= Voice Navigator =

The Voice Navigator was the first voice recognition device for command and control of a graphical user interface (Patent no. 5377303). The system was developed by Articulate Systems, Inc. (founded in 1986) originally designed for the Apple Macintosh Plus and released in 1989. Subsequent versions were created for Microsoft Windows. Articulate Systems, Inc. was acquired by Dragon Systems in 1998.

The original system included both hardware and software. It was an elegant black base with a slick microphone. A software-only version was introduced in 1992 for computers with built-in microphone and adequate microprocessor (Mac IIsi, Mac Quadra AV).

The hardware consisted of a TMS320 digital signal processor, a Rockwell fax modem and a SCSI interface as well as a headset microphone.

The software consisted of Dragon Systems (acquired by Nuance) speaker dependent, discrete utterance, voice recognition driver and Articulate Systems patented voice control technology.

The software enabled voice control of any Macintosh application using context dependent synchronised grammars derived from the current processes and operating system data structures (menus, windows, controls) and events (mouse, key and AppleEvents). The system recognised spoken utterances and posted corresponding system events.

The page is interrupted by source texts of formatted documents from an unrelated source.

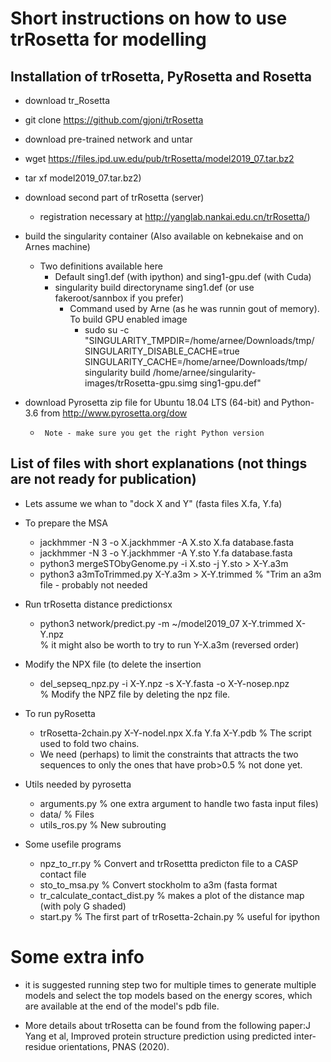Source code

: # Short instructions on how to use trRosetta for modelling

## Installation of trRosetta, PyRosetta and Rosetta 


*  download tr_Rosetta
  * git clone https://github.com/gjoni/trRosetta
*  download pre-trained network and untar
  * wget https://files.ipd.uw.edu/pub/trRosetta/model2019_07.tar.bz2 
  *  tar xf model2019_07.tar.bz2)

* download second part of trRosetta (server)
  * registration necessary at http://yanglab.nankai.edu.cn/trRosetta/)
  
* build the singularity container (Also available on kebnekaise and on Arnes machine)
  * Two definitions available here
    * Default sing1.def (with ipython) and sing1-gpu.def (with Cuda)
    * singularity build directoryname sing1.def  (or use fakeroot/sannbox if you prefer)
      * Command used by Arne (as he was runnin gout of memory). To build GPU enabled image
      	* sudo su -c "SINGULARITY_TMPDIR=/home/arnee/Downloads/tmp/  SINGULARITY_DISABLE_CACHE=true SINGULARITY_CACHE=/home/arnee/Downloads/tmp/ singularity build /home/arnee/singularity-images/trRosetta-gpu.simg sing1-gpu.def"

* download Pyrosetta zip file for Ubuntu 18.04 LTS (64-bit) and Python-3.6  from
  http://www.pyrosetta.org/dow
  *      Note - make sure you get the right Python version


## List of files with short explanations (not things are not ready for publication)
* Lets assume we whan to "dock X and Y" (fasta files X.fa, Y.fa)
* To prepare the MSA
  * jackhmmer -N 3 -o X.jackhmmer -A X.sto X.fa database.fasta
  * jackhmmer -N 3 -o Y.jackhmmer -A Y.sto Y.fa database.fasta
  * python3 mergeSTObyGenome.py -i X.sto -j Y.sto > X-Y.a3m
  * python3 a3mToTrimmed.py  X-Y.a3m > X-Y.trimmed % "Trim an a3m file - probably not needed

* Run trRosetta distance predictionsx
  * python3 network/predict.py  -m ~/model2019_07 X-Y.trimmed X-Y.npz  
    % it might also be worth to try to run Y-X.a3m (reversed order)

* Modify the NPX file (to delete the insertion
  * del_sepseq_npz.py -i X-Y.npz   -s X-Y.fasta -o X-Y-nosep.npz   
    % Modify the NPZ file by deleting the npz file.

* To run pyRosetta
  * trRosetta-2chain.py X-Y-nodel.npx X.fa Y.fa X-Y.pdb % The script used to fold two chains.
  * We need (perhaps) to limit the constraints that attracts the two sequences 
    to only the ones that have prob>0.5 % not done yet.

* Utils needed by pyrosetta
  * arguments.py  % one extra argument to handle two fasta input files)
  * data/   % Files
  * utils_ros.py  % New subrouting

* Some usefile programs 
  * npz_to_rr.py  % Convert and trRosettta predicton file to a CASP contact file
  * sto_to_msa.py  % Convert stockholm to a3m (fasta format
  * tr_calculate_contact_dist.py  % makes a plot of the distance map (with poly G shaded)
  * start.py % The first part of trRosetta-2chain.py % useful for ipython



# Some extra info
*   it is suggested running step two for multiple times to generate
   multiple models and select the top models based on the energy
    scores, which are available at the end of the model's pdb file.

* More details about trRosetta can be found from the following
 paper:J Yang et al, Improved protein structure prediction using
 predicted inter-residue orientations, PNAS (2020).

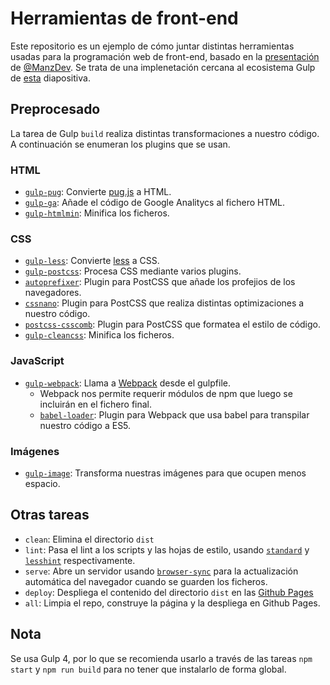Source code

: # Herramientas de front-end

Este repositorio es un ejemplo de cómo juntar distintas herramientas usadas para la programación web de front-end, basado en la [presentación](https://manzdev.github.io/frontend-el-lado-oscuro) de [@ManzDev](https://github.com/ManzDev). Se trata de una implenetación cercana al ecosistema Gulp de [esta](https://manzdev.github.io/frontend-el-lado-oscuro/#/gulpjs-ecosystem) diapositiva.

## Preprocesado

La tarea de Gulp `build` realiza distintas transformaciones a nuestro código. A continuación se enumeran los plugins que se usan.

### HTML

* [`gulp-pug`](https://www.npmjs.com/package/gulp-pug): Convierte [pug.js](https://github.com/pugjs/pug) a HTML.
* [`gulp-ga`](https://www.npmjs.com/package/gulp-ga): Añade el código de Google Analitycs al fichero HTML.
* [`gulp-htmlmin`](https://www.npmjs.com/package/gulp-htmlmin): Minifica los ficheros.

### CSS
* [`gulp-less`](https://www.npmjs.com/package/gulp-less): Convierte [less](http://lesscss.org/) a CSS.
* [`gulp-postcss`](https://www.npmjs.com/package/gulp-postcss): Procesa CSS mediante varios plugins.
* [`autoprefixer`](https://www.npmjs.com/package/autoprefixer): Plugin para PostCSS que añade los profejios de los navegadores.
* [`cssnano`](https://www.npmjs.com/package/cssnano): Plugin para PostCSS que realiza distintas optimizaciones a nuestro código.
* [`postcss-csscomb`](https://www.npmjs.com/package/postcss-csscomb): Plugin para PostCSS que formatea el estilo de código.
* [`gulp-cleancss`](https://www.npmjs.com/package/gulp-cleancss): Minifica los ficheros.

### JavaScript
* [`gulp-webpack`](https://www.npmjs.com/package/gulp-webpack): Llama a [Webpack](https://webpack.github.io/) desde el gulpfile.
  * Webpack nos permite requerir módulos de npm que luego se incluirán en el fichero final.
  * [`babel-loader`](https://github.com/babel/babel-loader): Plugin para Webpack que usa babel para transpilar nuestro código a ES5.

### Imágenes

* [`gulp-image`](https://www.npmjs.com/package/gulp-image): Transforma nuestras imágenes para que ocupen menos espacio.

## Otras tareas

* `clean`: Elimina el directorio `dist`
* `lint`: Pasa el lint a los scripts y las hojas de estilo, usando [`standard`](https://github.com/feross/standard) y [`lesshint`](https://github.com/lesshint/lesshint) respectivamente.
* `serve`: Abre un servidor usando [`browser-sync`](https://www.browsersync.io/) para la actualización automática del navegador cuando se guarden los ficheros.
* `deploy`: Despliega el contenido del directorio `dist` en las [Github Pages](https://pages.github.com/)
* `all`: Limpia el repo, construye la página y la despliega en Github Pages.

## Nota
Se usa Gulp 4, por lo que se recomienda usarlo a través de las tareas `npm start` y `npm run build` para no tener que instalarlo de forma global.
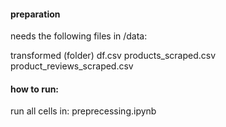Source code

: #### preparation

needs the following files in /data:

transformed (folder)
df.csv
products_scraped.csv
product_reviews_scraped.csv


#### how to run:

run all cells in:
preprecessing.ipynb
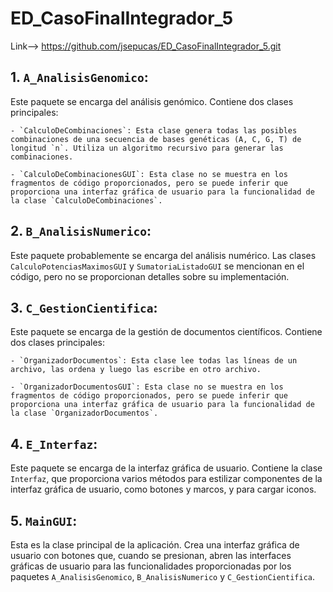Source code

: # ED_CasoFinalIntegrador_5

Link--> https://github.com/jsepucas/ED_CasoFinalIntegrador_5.git



## 1. `A_AnalisisGenomico`: 


Este paquete se encarga del análisis genómico. Contiene dos clases principales:

    - `CalculoDeCombinaciones`: Esta clase genera todas las posibles combinaciones de una secuencia de bases genéticas (A, C, G, T) de longitud `n`. Utiliza un algoritmo recursivo para generar las combinaciones.

    - `CalculoDeCombinacionesGUI`: Esta clase no se muestra en los fragmentos de código proporcionados, pero se puede inferir que proporciona una interfaz gráfica de usuario para la funcionalidad de la clase `CalculoDeCombinaciones`.

## 2. `B_AnalisisNumerico`:

 Este paquete probablemente se encarga del análisis numérico. Las clases `CalculoPotenciasMaximosGUI` y `SumatoriaListadoGUI` se mencionan en el código, pero no se proporcionan detalles sobre su implementación.

## 3. `C_GestionCientifica`:

 Este paquete se encarga de la gestión de documentos científicos. Contiene dos clases principales:

    - `OrganizadorDocumentos`: Esta clase lee todas las líneas de un archivo, las ordena y luego las escribe en otro archivo.

    - `OrganizadorDocumentosGUI`: Esta clase no se muestra en los fragmentos de código proporcionados, pero se puede inferir que proporciona una interfaz gráfica de usuario para la funcionalidad de la clase `OrganizadorDocumentos`.

## 4. `E_Interfaz`:

 Este paquete se encarga de la interfaz gráfica de usuario. Contiene la clase `Interfaz`, que proporciona varios métodos para estilizar componentes de la interfaz gráfica de usuario, como botones y marcos, y para cargar iconos.

## 5. `MainGUI`:

 Esta es la clase principal de la aplicación. Crea una interfaz gráfica de usuario con botones que, cuando se presionan, abren las interfaces gráficas de usuario para las funcionalidades proporcionadas por los paquetes `A_AnalisisGenomico`, `B_AnalisisNumerico` y `C_GestionCientifica`.
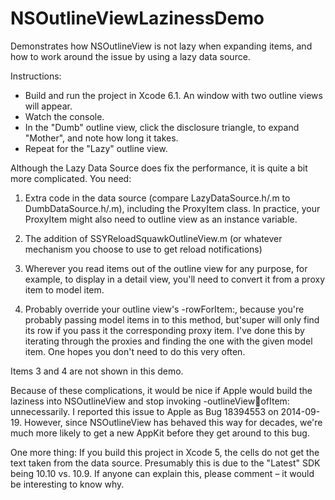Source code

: NSOutlineViewLazinessDemo
=========================

Demonstrates how NSOutlineView is not lazy when expanding items, and how to work around the issue by using a lazy data source.

Instructions:

* Build and run the project in Xcode 6.1.  An window with two outline views will appear.
* Watch the console.
* In the "Dumb" outline view, click the disclosure triangle, to expand "Mother", and note how long it takes.
* Repeat for the "Lazy" outline view.

Although the Lazy Data Source does fix the performance, it is quite a bit more complicated.  You need:

1.  Extra code in the data source (compare LazyDataSource.h/.m to DumbDataSource.h/.m), including the ProxyItem class.  In practice, your ProxyItem might also need to outline view as an instance variable.

2.  The addition of SSYReloadSquawkOutlineView.m (or whatever mechanism you choose to use to get reload notifications)

3.  Wherever you read items out of the outline view for any purpose, for example, to display in a detail view, you'll need to convert it from a proxy item to model item.

4.  Probably override your outline view's -rowForItem:, because you're probably passing model items in to this method, but'super will only find its row if you pass it the corresponding proxy item.  I've done this by iterating through the proxies and finding the one with the given model item.  One hopes you don't need to do this very often.

Items 3 and 4 are not shown in this demo.

Because of these complications, it would be nice if Apple would build the laziness into NSOutlineView and stop invoking -outlineView:child:ofItem: unnecessarily.  I reported this issue to Apple as Bug 18394553 on 2014-09-19.  However, since NSOutlineView has behaved this way for decades, we're much more likely to get a new AppKit before they get around to this bug.

One more thing: If you build this project in Xcode 5, the cells do not get the text taken from the data source.  Presumably this is due to the "Latest" SDK being 10.10 vs. 10.9.  If anyone can explain this, please comment – it would be interesting to know why.
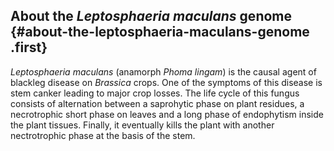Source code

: About the *Leptosphaeria maculans* genome {#about-the-leptosphaeria-maculans-genome .first}
-----------------------------------------

*Leptosphaeria maculans* (anamorph *Phoma lingam*) is the causal agent
of blackleg disease on *Brassica* crops. One of the symptoms of this
disease is stem canker leading to major crop losses. The life cycle of
this fungus consists of alternation between a saprohytic phase on plant
residues, a necrotrophic short phase on leaves and a long phase of
endophytism inside the plant tissues. Finally, it eventually kills the
plant with another nectrotrophic phase at the basis of the stem.
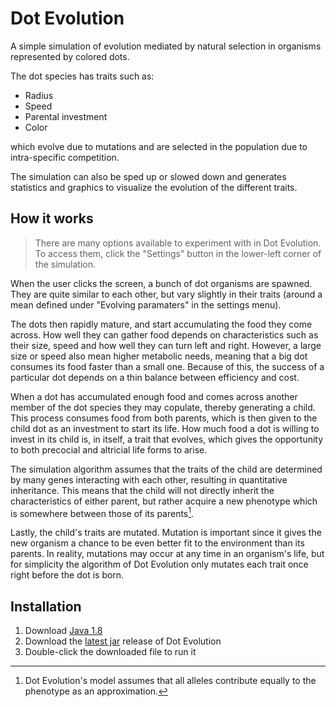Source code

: # Dot Evolution

A simple simulation of evolution mediated by natural selection in organisms represented by colored dots.

The dot species has traits such as:

- Radius
- Speed
- Parental investment
- Color

which evolve due to mutations and are selected in the population due to intra-specific competition.

The simulation can also be sped up or slowed down and generates statistics and graphics to visualize the evolution of the different traits.

## How it works

> There are many options available to experiment with in Dot Evolution. To access them, click the "Settings" button in the lower-left corner of the simulation.

When the user clicks the screen, a bunch of dot organisms are spawned. They are quite similar to each other, but vary slightly in their traits (around a mean defined under "Evolving paramaters" in the settings menu).

The dots then rapidly mature, and start accumulating the food they come across. How well they can gather food depends on characteristics such as their size, speed and how well they can turn left and right. However, a large size or speed also mean higher metabolic needs, meaning that a big dot consumes its food faster than a small one. Because of this, the success of a particular dot depends on a thin balance between efficiency and cost.

When a dot has accumulated enough food and comes across another member of the dot species they may copulate, thereby generating a child. This process consumes food from both parents, which is then given to the child dot as an investment to start its life. How much food a dot is willing to invest in its child is, in itself, a trait that evolves, which gives the opportunity to both precocial and altricial life forms to arise.

The simulation algorithm assumes that the traits of the child are determined by many genes interacting with each other, resulting in quantitative inheritance. This means that the child will not directly inherit the characteristics of either parent, but rather acquire a new phenotype which is somewhere between those of its parents[^1].

Lastly, the child's traits are mutated. Mutation is important since it gives the new organism a chance to be even better fit to the environment than its parents. In reality, mutations may occur at any time in an organism's life, but for simplicity the algorithm of Dot Evolution only mutates each trait once right before the dot is born.

[^1]: Dot Evolution's model assumes that all alleles contribute equally to the phenotype as an approximation. 

## Installation

1. Download [Java 1.8](https://www.java.com/download/ie_manual.jsp?)
2. Download the [latest jar](https://github.com/aleferna12/DotEvolution/releases/download/v1.0/DotEvolution.jar) release of Dot Evolution
3. Double-click the downloaded file to run it
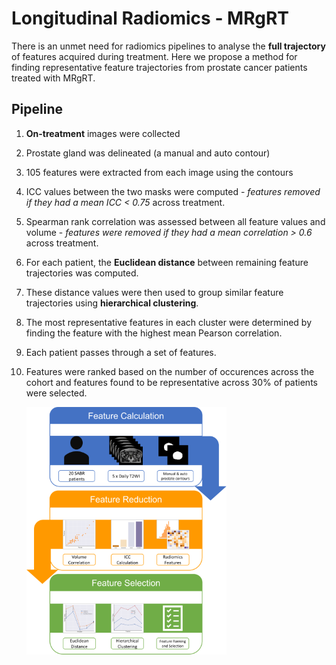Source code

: # Longitudinal Radiomics - MRgRT

There is an unmet need for radiomics pipelines to analyse the __full trajectory__ of features acquired during treatment. Here we propose a method for finding representative feature trajectories from prostate cancer patients treated with MRgRT. 

Pipeline
--------
1. __On-treatment__ images were collected
2. Prostate gland was delineated (a manual and auto contour)
3. 105 features were extracted from each image using the contours
4. ICC values between the two masks were computed - _features removed if they had a mean ICC < 0.75_ across treatment.
5. Spearman rank correlation was assessed between all feature values and volume - _features were removed if they had a mean correlation > 0.6_ across treatment.
6. For each patient, the __Euclidean distance__ between remaining feature trajectories was computed.
7. These distance values were then used to group similar feature trajectories using __hierarchical clustering__.
8. The most representative features in each cluster were determined by finding the feature with the highest mean Pearson correlation.
9. Each patient passes through a set of features.
10. Features were ranked based on the number of occurences across the cohort and features found to be representative across 30% of patients were selected.

    ![alt text](https://github.com/aaron-rankin/LongitudinalRadiomics-MRgRT/blob/main/PaperMaterial/Pipeline3%20(Small)%20(Phone).png)
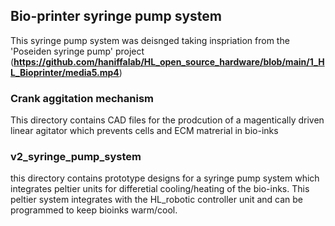 ## Bio-printer syringe pump system
This syringe pump system was deisnged taking inspriation from the 'Poseiden syringe pump' project (**https://github.com/haniffalab/HL_open_source_hardware/blob/main/1_HL_Bioprinter/media5.mp4**)

### Crank aggitation mechanism
This directory contains CAD files for the prodcution of a magentically driven linear agitator which prevents cells and ECM matrerial in bio-inks

### v2_syringe_pump_system
this directory contains prototype designs for a syringe pump system which integrates peltier units for differetial cooling/heating of the bio-inks. This peltier system integrates with the HL_robotic controller unit and can be programmed to keep bioinks warm/cool.
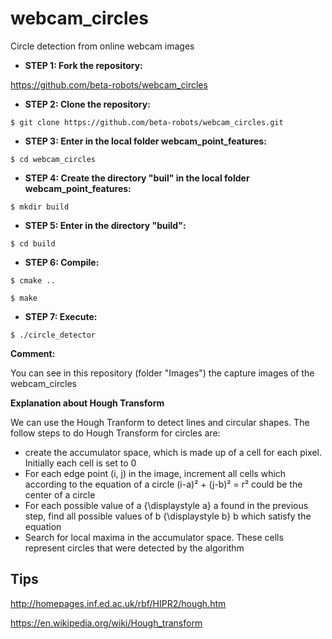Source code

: # webcam_circles
Circle detection from online webcam images

- **STEP 1: Fork the repository:**

https://github.com/beta-robots/webcam_circles

- **STEP 2: Clone the repository:**

`$ git clone https://github.com/beta-robots/webcam_circles.git`

- **STEP 3: Enter in the local folder webcam_point_features:**

`$ cd webcam_circles`

- **STEP 4: Create the directory "buil" in the local folder webcam_point_features:**

`$ mkdir build`

- **STEP 5: Enter in the directory "build":**

`$ cd build`

- **STEP 6: Compile:**

`$ cmake ..`

`$ make`

- **STEP 7: Execute:**

`$ ./circle_detector`

**Comment:**

You can see in this repository (folder "Images") the capture images of the webcam_circles

**Explanation about Hough Transform**

We can use the Hough Tranform to detect lines and circular shapes. The follow steps to do Hough Transform for circles are:
- create the accumulator space, which is made up of a cell for each pixel. Initially each cell is set to 0
- For each edge point (i, j) in the image, increment all cells which according to the equation of a circle (i-a)² + (j-b)² = r² could be the center of a circle
- For each possible value of a {\displaystyle a} a found in the previous step, find all possible values of b {\displaystyle b} b which satisfy the equation
- Search for local maxima in the accumulator space. These cells represent circles that were detected by the algorithm

## Tips

http://homepages.inf.ed.ac.uk/rbf/HIPR2/hough.htm

https://en.wikipedia.org/wiki/Hough_transform
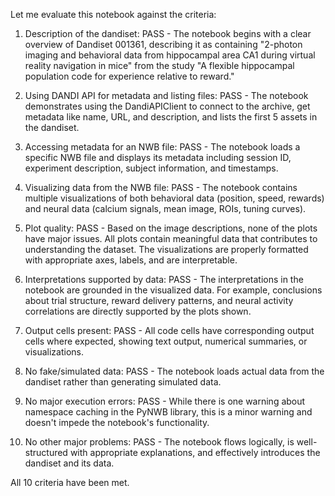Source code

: Let me evaluate this notebook against the criteria:

1. Description of the dandiset: PASS - The notebook begins with a clear overview of Dandiset 001361, describing it as containing "2-photon imaging and behavioral data from hippocampal area CA1 during virtual reality navigation in mice" from the study "A flexible hippocampal population code for experience relative to reward."

2. Using DANDI API for metadata and listing files: PASS - The notebook demonstrates using the DandiAPIClient to connect to the archive, get metadata like name, URL, and description, and lists the first 5 assets in the dandiset.

3. Accessing metadata for an NWB file: PASS - The notebook loads a specific NWB file and displays its metadata including session ID, experiment description, subject information, and timestamps.

4. Visualizing data from the NWB file: PASS - The notebook contains multiple visualizations of both behavioral data (position, speed, rewards) and neural data (calcium signals, mean image, ROIs, tuning curves).

5. Plot quality: PASS - Based on the image descriptions, none of the plots have major issues. All plots contain meaningful data that contributes to understanding the dataset. The visualizations are properly formatted with appropriate axes, labels, and are interpretable.

6. Interpretations supported by data: PASS - The interpretations in the notebook are grounded in the visualized data. For example, conclusions about trial structure, reward delivery patterns, and neural activity correlations are directly supported by the plots shown.

7. Output cells present: PASS - All code cells have corresponding output cells where expected, showing text output, numerical summaries, or visualizations.

8. No fake/simulated data: PASS - The notebook loads actual data from the dandiset rather than generating simulated data.

9. No major execution errors: PASS - While there is one warning about namespace caching in the PyNWB library, this is a minor warning and doesn't impede the notebook's functionality.

10. No other major problems: PASS - The notebook flows logically, is well-structured with appropriate explanations, and effectively introduces the dandiset and its data.

All 10 criteria have been met.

The system was designed to be extensible using a plug-in architecture (voice extensions) for custom functionality and included a software developer kit (SDK) for third-party applications.

== Products ==

Voice Navigator - The original version with fax modem capability.

Voice Navigator II - A low cost version with desktop microphone.

Voice Navigator SW - A software-only version for Macs with built-in microphones.

Voice Navigator SDK - The software developer kit for third-party applications.

== Derivatives ==
PowerSecretary - Voice command and control with dictation capability.

== Credits ==
The core engineering team included: Tom Firman, Tim Morgan, Dave Hoch, Dan Zimmerman, David Kelts and Glenn McElhoe. Peter Durlach was responsible for product management and marketing. Dana Morgan managed customer service, technical support and quality control. Ivan Mimica was the visionary CEO.